> [Your assignment]: The lines from the beginning of the records below through the one holding "Diamo un'occhiata all'output" are to be copied exactly; leave the pictures out.

> [Provided information]:
+ + + + + + +

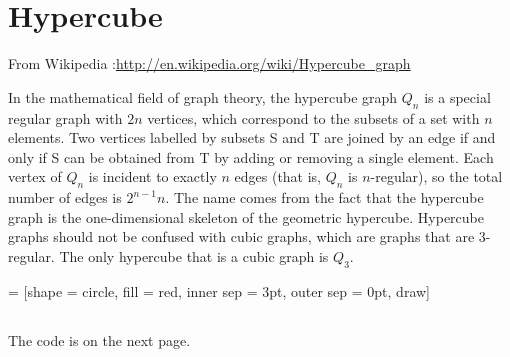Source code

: \newpage\section{Hypercube}
From Wikipedia :\url{http://en.wikipedia.org/wiki/Hypercube_graph}

In the mathematical field of graph theory, the hypercube graph $Q_n$ is a  special regular graph with $2n$ vertices, which correspond to the subsets of a set with $n$ elements. Two vertices labelled by subsets S and T are joined by an edge if and only if S can be obtained from T by adding or removing a single element. Each vertex of $Q_n$ is incident to exactly $n$ edges (that is, $Q_n$ is $n$-regular), so the total number of edges is $2^{n-1}n$.
The name comes from the fact that the hypercube graph is the one-dimensional skeleton of the geometric hypercube.
Hypercube graphs should not be confused with cubic graphs, which are graphs that are 3-regular. The only hypercube that is a cubic graph is $Q_3$.

       = [shape        = circle,%
                                 fill         = red,%
                                 inner sep    = 3pt,%
                                 outer sep    = 0pt,%
                                 draw]
\SetVertexNoLabel

\subsection{ }

The code is on the next page.

\begin{center}
\begin{tkzexample}[vbox]
\end{tkzexample}
\end{center}
\endinput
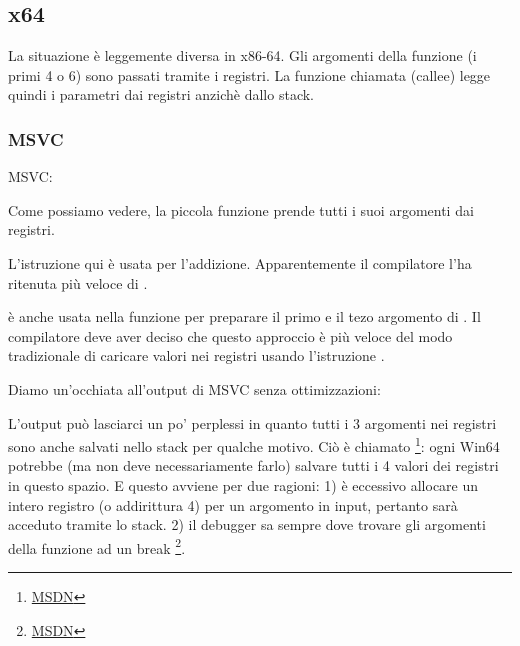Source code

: \subsection{x64}


La situazione è leggemente diversa in x86-64. Gli argomenti della funzione (i primi 4 o 6) 
sono passati tramite i registri. La funzione chiamata (\gls{callee}) legge quindi i parametri dai registri anzichè dallo stack.

\subsubsection{MSVC}

\Optimizing MSVC:



Come possiamo vedere, la piccola funzione \ttf prende tutti i suoi argomenti dai registri.

L'istruzione \LEA qui è usata per l'addizione. Apparentemente il compilatore l'ha ritenuta più veloce di .

\LEA è anche usata nella funzione \main per preparare il primo e il tezo argomento di \ttf.
Il compilatore deve aver deciso che questo approccio è più veloce del modo tradizionale di caricare valori nei registri usando l'istruzione \MOV.

Diamo un'occhiata all'output di MSVC senza ottimizzazioni:



L'output può lasciarci un po' perplessi in quanto tutti i 3 argomenti nei registri sono anche salvati nello stack per qualche motivo. 
\label{shadow_space}
Ciò è chiamato 
\footnote{\href{http://msdn.microsoft.com/en-us/library/zthk2dkh(v=vs.80).aspx}{MSDN}}: 
ogni Win64 potrebbe (ma non deve necessariamente farlo) salvare tutti i 4 valori dei registri in questo spazio.
E questo avviene per due ragioni: 
1) è eccessivo allocare un intero registro (o addirittura 4) per un argomento in input, pertanto sarà acceduto tramite lo stack.
2) il debugger sa sempre dove trovare gli argomenti della funzione ad un break
\footnote{\href{http://msdn.microsoft.com/en-us/library/ew5tede7(v=VS.90).aspx}{MSDN}}.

+ + + + + + +

> [Task result]:
Source code

: \newpage\section{Hypercube}
From Wikipedia :\url{http://en.wikipedia.org/wiki/Hypercube_graph}

In the mathematical field of graph theory, the hypercube graph $Q_n$ is a  special regular graph with $2n$ vertices, which correspond to the subsets of a set with $n$ elements. Two vertices labelled by subsets S and T are joined by an edge if and only if S can be obtained from T by adding or removing a single element. Each vertex of $Q_n$ is incident to exactly $n$ edges (that is, $Q_n$ is $n$-regular), so the total number of edges is $2^{n-1}n$.
The name comes from the fact that the hypercube graph is the one-dimensional skeleton of the geometric hypercube.
Hypercube graphs should not be confused with cubic graphs, which are graphs that are 3-regular. The only hypercube that is a cubic graph is $Q_3$.

       = [shape        = circle,%
                                 fill         = red,%
                                 inner sep    = 3pt,%
                                 outer sep    = 0pt,%
                                 draw]
\SetVertexNoLabel

\subsection{ }

The code is on the next page.

\begin{center}
\begin{tkzexample}[vbox]
\end{tkzexample}
\end{center}
\endinput
Source code

: \subsection{x64}


La situazione è leggemente diversa in x86-64. Gli argomenti della funzione (i primi 4 o 6) 
sono passati tramite i registri. La funzione chiamata (\gls{callee}) legge quindi i parametri dai registri anzichè dallo stack.

\subsubsection{MSVC}

\Optimizing MSVC:



Come possiamo vedere, la piccola funzione \ttf prende tutti i suoi argomenti dai registri.

L'istruzione \LEA qui è usata per l'addizione. Apparentemente il compilatore l'ha ritenuta più veloce di .

\LEA è anche usata nella funzione \main per preparare il primo e il tezo argomento di \ttf.
Il compilatore deve aver deciso che questo approccio è più veloce del modo tradizionale di caricare valori nei registri usando l'istruzione \MOV.

Diamo un'occhiata all'output di MSVC senza ottimizzazioni:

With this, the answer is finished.